• _Requirement_
Check every line below for the word "Write" and show those that hold it.

(Stored data)
========================================================================

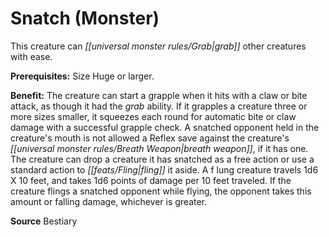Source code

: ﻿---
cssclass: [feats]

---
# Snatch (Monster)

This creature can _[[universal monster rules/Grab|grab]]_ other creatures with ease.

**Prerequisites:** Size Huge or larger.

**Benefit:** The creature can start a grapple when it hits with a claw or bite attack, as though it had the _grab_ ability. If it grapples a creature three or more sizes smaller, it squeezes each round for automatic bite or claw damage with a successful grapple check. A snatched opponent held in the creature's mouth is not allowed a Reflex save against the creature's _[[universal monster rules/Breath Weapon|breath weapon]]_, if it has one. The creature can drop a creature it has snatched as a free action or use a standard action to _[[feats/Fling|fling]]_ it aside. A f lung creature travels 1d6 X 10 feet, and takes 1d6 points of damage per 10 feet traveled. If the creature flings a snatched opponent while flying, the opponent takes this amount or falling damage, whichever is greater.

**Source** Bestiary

========================================================================

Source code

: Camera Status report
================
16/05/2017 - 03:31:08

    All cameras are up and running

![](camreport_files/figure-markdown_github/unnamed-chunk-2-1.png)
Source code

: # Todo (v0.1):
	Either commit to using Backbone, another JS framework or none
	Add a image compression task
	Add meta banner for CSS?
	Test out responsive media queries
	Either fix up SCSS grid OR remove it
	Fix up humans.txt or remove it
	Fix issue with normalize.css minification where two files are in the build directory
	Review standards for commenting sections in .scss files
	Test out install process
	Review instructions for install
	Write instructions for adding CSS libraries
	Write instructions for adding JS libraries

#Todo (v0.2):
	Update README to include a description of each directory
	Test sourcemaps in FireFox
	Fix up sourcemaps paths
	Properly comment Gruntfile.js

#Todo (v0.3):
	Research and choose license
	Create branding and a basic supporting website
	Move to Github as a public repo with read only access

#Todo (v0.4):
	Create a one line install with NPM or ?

========================================================================

• _Answer section_
	Write instructions for adding CSS libraries
	Write instructions for adding JS libraries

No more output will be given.